Oil futures fell sharply on Thursday following a report that the U.S. and Iran may be nearing a deal on Tehran’s uranium enrichment and oil exports.
Traders were also wary of the prospects for weaker energy demand.
- West Texas Intermediate crude for July delivery CL00,
-1.89%CL.1, -1.89%CLN23, -1.89%fell $2.46, or 3.4%, to $70.07 a barrel on the New York Mercantile Exchange after posting a gain of 1.1% Wednesday.
- August Brent crude BRN00,
-0.21%BRNQ23, -0.21%, the global benchmark, shed $2.36, or 3.1%, to $74.59 a barrel on ICE Futures Europe.
- Back on Nymex, July gasoline RBN23,
-1.12%declined by 3.1% to $2.5603 a gallon, while July heating oil HON23, -0.60%lost 2.3% to $2.3453 a gallon.
- July natural gas NGN23,
+0.64%fell 0.6% to $2.316 per million British thermal units.
Oil futures fell sharply Thursday, with analysts attributing the drop to a report from the Middle East Eye, a London-based news site, that said the U.S. and Iran are nearing a temporary deal that would offer some sanctions relief in return for Iran reducing uranium enrichment activities. The report cited two sources with direct knowledge of the talks.
Terms of the deal would include Iran ceasing its 60% and beyond uranium enrichment activities and in return, it would be allowed to export up to a million barrels of oil a day, the report said.
Other news reports have cited progress in the negotiations in recent days.
“It is an emotional reaction at this point” for oil, said Phil Flynn, senior market analyst at The Price Futures Group. The impact from a release of oil from Iran would “be muted.”

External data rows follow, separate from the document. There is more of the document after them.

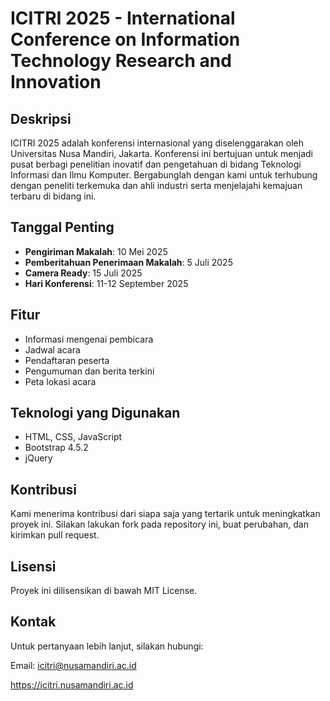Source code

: # ICITRI 2025 - International Conference on Information Technology Research and Innovation

## Deskripsi
ICITRI 2025 adalah konferensi internasional yang diselenggarakan oleh Universitas Nusa Mandiri, Jakarta. Konferensi ini bertujuan untuk menjadi pusat berbagi penelitian inovatif dan pengetahuan di bidang Teknologi Informasi dan Ilmu Komputer. Bergabunglah dengan kami untuk terhubung dengan peneliti terkemuka dan ahli industri serta menjelajahi kemajuan terbaru di bidang ini.

## Tanggal Penting
- **Pengiriman Makalah**: 10 Mei 2025
- **Pemberitahuan Penerimaan Makalah**: 5 Juli 2025
- **Camera Ready**: 15 Juli 2025
- **Hari Konferensi**: 11-12 September 2025

## Fitur
- Informasi mengenai pembicara
- Jadwal acara
- Pendaftaran peserta
- Pengumuman dan berita terkini
- Peta lokasi acara

## Teknologi yang Digunakan
- HTML, CSS, JavaScript
- Bootstrap 4.5.2
- jQuery

## Kontribusi
Kami menerima kontribusi dari siapa saja yang tertarik untuk meningkatkan proyek ini. Silakan lakukan fork pada repository ini, buat perubahan, dan kirimkan pull request.

## Lisensi
Proyek ini dilisensikan di bawah MIT License.

## Kontak
Untuk pertanyaan lebih lanjut, silakan hubungi:

Email: icitri@nusamandiri.ac.id

https://icitri.nusamandiri.ac.id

Worries about energy had already been pressuring prices in Thursday dealings ahead of the news.
“The reality is that it is the demand equation that matters the most,” said Naeem Aslam, chief investment officer at Zaye Capital Markets, in market commentary.

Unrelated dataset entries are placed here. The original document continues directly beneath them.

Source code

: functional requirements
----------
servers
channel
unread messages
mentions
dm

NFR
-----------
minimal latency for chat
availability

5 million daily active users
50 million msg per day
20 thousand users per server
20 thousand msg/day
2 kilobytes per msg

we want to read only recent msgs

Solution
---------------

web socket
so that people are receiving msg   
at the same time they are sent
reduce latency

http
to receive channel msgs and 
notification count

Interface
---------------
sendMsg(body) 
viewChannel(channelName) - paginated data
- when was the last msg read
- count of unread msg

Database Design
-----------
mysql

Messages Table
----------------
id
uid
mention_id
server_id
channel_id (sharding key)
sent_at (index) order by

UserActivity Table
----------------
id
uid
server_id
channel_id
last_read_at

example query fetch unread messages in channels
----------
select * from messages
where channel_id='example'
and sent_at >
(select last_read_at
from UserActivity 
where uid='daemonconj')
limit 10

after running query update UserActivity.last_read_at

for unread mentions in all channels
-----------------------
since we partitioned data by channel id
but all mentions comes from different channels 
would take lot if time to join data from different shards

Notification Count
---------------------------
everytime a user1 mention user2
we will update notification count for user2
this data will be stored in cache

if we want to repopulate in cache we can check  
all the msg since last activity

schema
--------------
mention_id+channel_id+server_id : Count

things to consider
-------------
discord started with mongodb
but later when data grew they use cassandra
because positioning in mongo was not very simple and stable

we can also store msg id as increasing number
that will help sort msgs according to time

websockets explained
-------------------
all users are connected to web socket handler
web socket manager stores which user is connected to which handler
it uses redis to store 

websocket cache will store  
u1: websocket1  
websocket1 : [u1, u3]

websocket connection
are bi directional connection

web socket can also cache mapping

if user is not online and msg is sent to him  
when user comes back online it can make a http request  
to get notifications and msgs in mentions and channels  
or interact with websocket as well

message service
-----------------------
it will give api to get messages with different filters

“Yes, OPEC is playing an important active role in the market and must never take their eyes off this important aspect,” he said. Last weekend, the Organization of the Petroleum Exporting Countries and their allies, together known as OPEC+, extended their previously announced production cuts into 2024 and Saudi Arabia volunteered to cut its own output by 1 million barrels a day in July.

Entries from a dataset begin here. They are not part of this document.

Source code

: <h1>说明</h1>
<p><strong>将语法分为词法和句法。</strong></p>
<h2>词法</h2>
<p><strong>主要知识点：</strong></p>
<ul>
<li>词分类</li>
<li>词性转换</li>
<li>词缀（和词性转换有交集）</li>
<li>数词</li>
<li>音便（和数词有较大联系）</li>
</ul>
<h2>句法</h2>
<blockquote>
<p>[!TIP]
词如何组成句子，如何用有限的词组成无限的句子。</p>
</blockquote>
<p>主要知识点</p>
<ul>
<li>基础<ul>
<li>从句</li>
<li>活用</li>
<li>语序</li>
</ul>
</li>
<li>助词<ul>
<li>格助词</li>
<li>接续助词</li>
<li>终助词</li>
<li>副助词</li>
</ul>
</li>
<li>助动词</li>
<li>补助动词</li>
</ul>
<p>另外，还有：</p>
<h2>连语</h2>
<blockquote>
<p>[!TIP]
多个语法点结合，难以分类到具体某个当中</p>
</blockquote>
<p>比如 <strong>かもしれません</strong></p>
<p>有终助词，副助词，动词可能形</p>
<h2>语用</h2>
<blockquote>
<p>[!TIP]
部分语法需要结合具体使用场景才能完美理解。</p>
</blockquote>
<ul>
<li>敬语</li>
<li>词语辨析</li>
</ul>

But “what the world needs is more demand,” said Aslam.
Oil rose Wednesday despite data from the Energy Information Administration that showed larger-than-expected inventory increases of 2.7 million barrels for gasoline and 5.1 million barrels for distillates last week.
But the seemingly unwelcome news was offset by refineries running at high capacity amid improving crack spreads — the differential between the cost of crude and the price of the products that can be refined from it.
“Make no mistake about it, gasoline up during the first week of summer driving season is not going to give the energy market the kind of boost that traders want to see, but the counterpunch” is that refineries operated at 95.8% of their operable capacity last week, said Robert Yawger, executive director for energy futures at Mizuho, in a note. That’s “going to make a lot of product, and it is unreasonable to expect the market to sop up all that gasoline and distillate.”
Natural-gas futures, meanwhile, declined Thursday after the U.S. Energy Information Administration reported on Thursday that U.S. natural-gas supplies in storage rose by 104 billion cubic feet for the week ended June 2. Analysts called for a storage increase of 114 billion cubic feet on average, according to a survey conducted by S&P Global Commodity Insights.
The data, however, included revisions to figures tied to reclassifications of some natural gas in storage from working gas to base gas. Working gas is the volume of gas available in the market, while base gas is defined as the amount of natural gas that’s needed to maintain adequate reservoir pressures and deliverability rates through the supply withdrawal season.
The EIA’s reclassifications resulted in decreased working gas stocks of 14 bcf last week in the nonsalt South central region, so the implied flow for the week is an increase of 118 bcf to working gas stocks, the EIA said.